Content starts

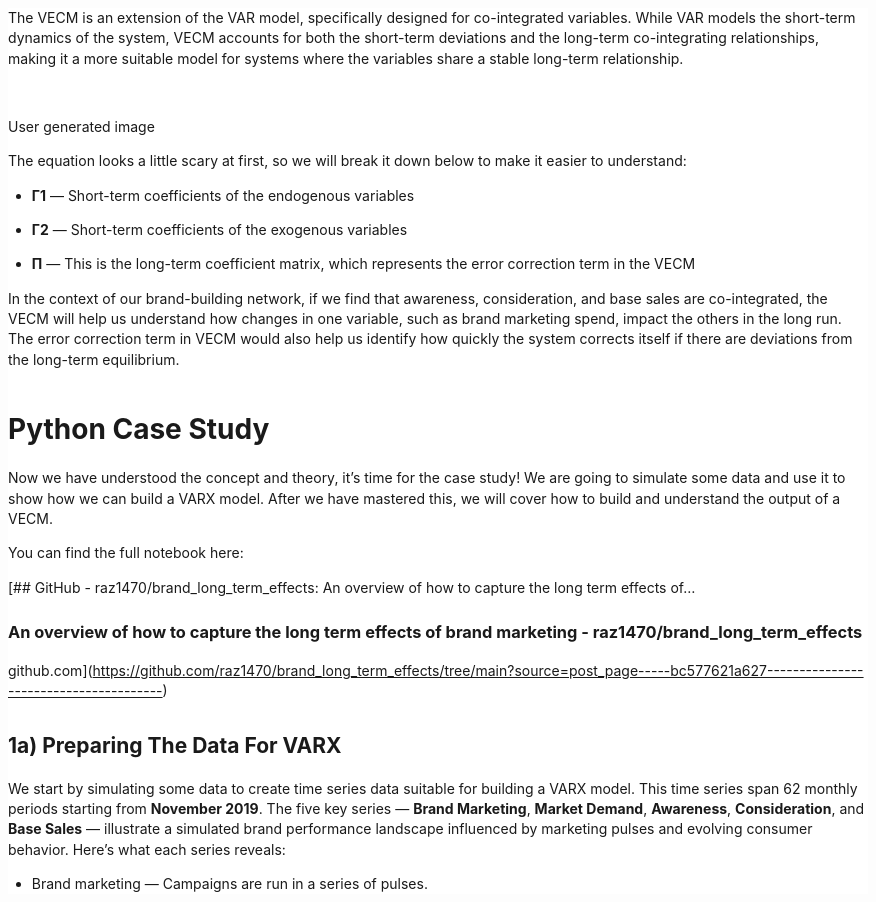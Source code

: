 The VECM is an extension of the VAR model, specifically designed for co-integrated variables. While VAR models the short-term dynamics of the system, VECM accounts for both the short-term deviations and the long-term co-integrating relationships, making it a more suitable model for systems where the variables share a stable long-term relationship.

![]()

User generated image

The equation looks a little scary at first, so we will break it down below to make it easier to understand:


- **Γ1** — Short-term coefficients of the endogenous variables

- **Γ2** — Short-term coefficients of the exogenous variables

- **Π** — This is the long-term coefficient matrix, which represents the error correction term in the VECM

In the context of our brand-building network, if we find that awareness, consideration, and base sales are co-integrated, the VECM will help us understand how changes in one variable, such as brand marketing spend, impact the others in the long run. The error correction term in VECM would also help us identify how quickly the system corrects itself if there are deviations from the long-term equilibrium.


# Python Case Study

Now we have understood the concept and theory, it’s time for the case study! We are going to simulate some data and use it to show how we can build a VARX model. After we have mastered this, we will cover how to build and understand the output of a VECM.

You can find the full notebook here:

[## GitHub - raz1470/brand\_long\_term\_effects: An overview of how to capture the long term effects of…


### An overview of how to capture the long term effects of brand marketing - raz1470/brand\_long\_term\_effects

github.com](https://github.com/raz1470/brand_long_term_effects/tree/main?source=post_page-----bc577621a627---------------------------------------)


## 1a) Preparing The Data For VARX

We start by simulating some data to create time series data suitable for building a VARX model. This time series span 62 monthly periods starting from **November 2019**. The five key series — **Brand Marketing**, **Market Demand**, **Awareness**, **Consideration**, and **Base Sales** — illustrate a simulated brand performance landscape influenced by marketing pulses and evolving consumer behavior. Here’s what each series reveals:


- Brand marketing — Campaigns are run in a series of pulses.
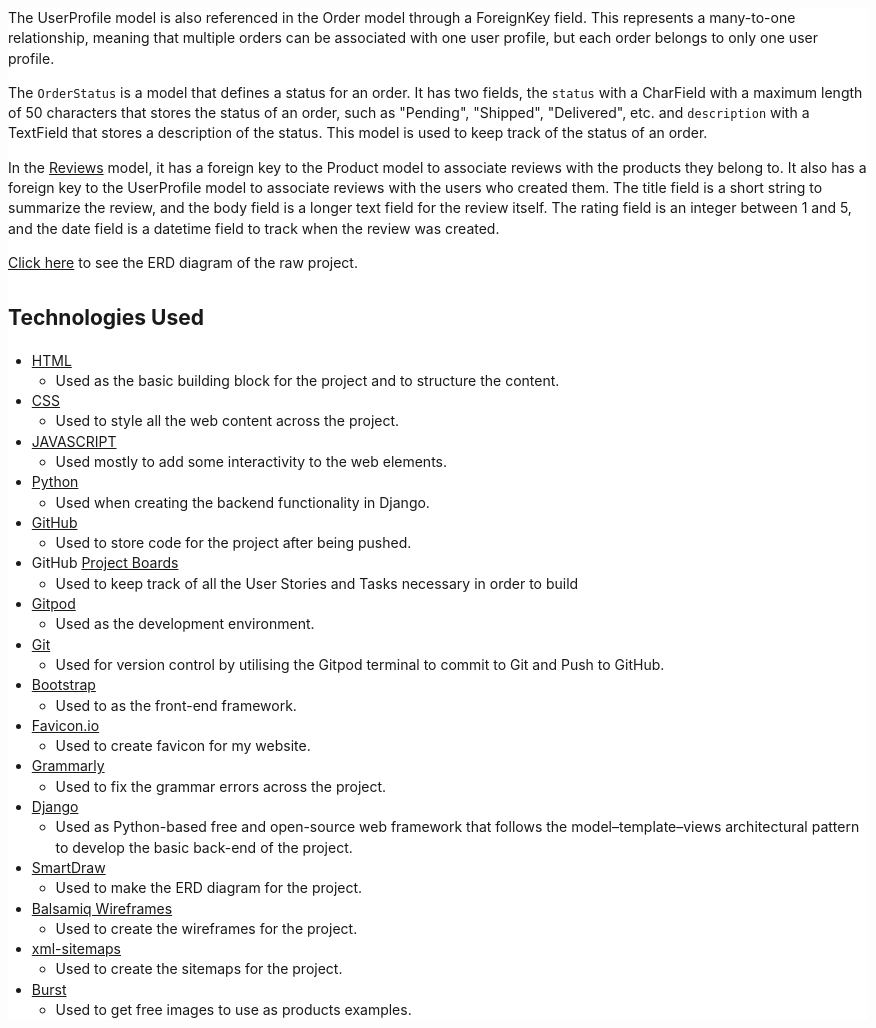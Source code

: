 The UserProfile model is also referenced in the Order model through a ForeignKey field. This represents a many-to-one relationship, meaning that multiple orders can be associated with one user profile, but each order belongs to only one user profile.

The `OrderStatus` is a model that defines a status for an order. It has two fields, the `status` with a CharField with a maximum length of 50 characters that stores the status of an order, such as "Pending", "Shipped", "Delivered", etc. and `description` with a TextField that stores a description of the status. This model is used to keep track of the status of an order.

In the [Reviews](https://github.com/Bruno-Diego/copacabana-pp5/blob/447de9c8f95e73783983604437a1ced4e8e3440c/reviews/models.py#L9) model, it has a foreign key to the Product model to associate reviews with the products they belong to. It also has a foreign key to the UserProfile model to associate reviews with the users who created them. The title field is a short string to summarize the review, and the body field is a longer text field for the review itself. The rating field is an integer between 1 and 5, and the date field is a datetime field to track when the review was created.

[Click here](./docs/readme/erddiagram.png) to see the ERD diagram of the raw project.

## Technologies Used

  - [HTML](https://developer.mozilla.org/en-US/docs/Web/HTML)
    - Used as the basic building block for the project and to structure the content.
  - [CSS](https://developer.mozilla.org/en-US/docs/Web/CSS)
    - Used to style all the web content across the project. 
  - [JAVASCRIPT](https://developer.mozilla.org/en-US/docs/Web/JavaScript)
    - Used mostly to add some interactivity to the web elements.
  - [Python](https://www.python.org/)
    - Used when creating the backend functionality in Django.
  - [GitHub](https://github.com/)
    - Used to store code for the project after being pushed.
  - GitHub [Project Boards](https://github.com/users/Bruno-Diego/projects)
    - Used to keep track of all the User Stories and Tasks necessary in order to build
  - [Gitpod](https://www.gitpod.io/)
    - Used as the development environment.
  - [Git](https://git-scm.com/)
    - Used for version control by utilising the Gitpod terminal to commit to Git and Push to GitHub.
  - [Bootstrap](https://getbootstrap.com/)
    - Used to as the front-end framework.
  - [Favicon.io](https://favicon.io/)
    - Used to create favicon for my website.
  - [Grammarly](https://www.grammarly.com/)
    - Used to fix the grammar errors across the project.
  - [Django](https://www.djangoproject.com/)
    - Used as Python-based free and open-source web framework that follows the model–template–views architectural pattern to develop the basic back-end of the project.
  - [SmartDraw](https://www.smartdraw.com/)
    - Used to make the ERD diagram for the project.
  - [Balsamiq Wireframes](https://balsamiq.com/)
    - Used to create the wireframes for the project.
  - [xml-sitemaps](https://www.xml-sitemaps.com/)
    - Used to create the sitemaps for the project.
  - [Burst](https://burst.shopify.com/)
    - Used to get free images to use as products examples.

Content ends

## TRY IT
From the entries, report every line in which the string "across" occurs.

## EXERCISE RESPONSE
    - Used to style all the web content across the project. 
    - Used to fix the grammar errors across the project.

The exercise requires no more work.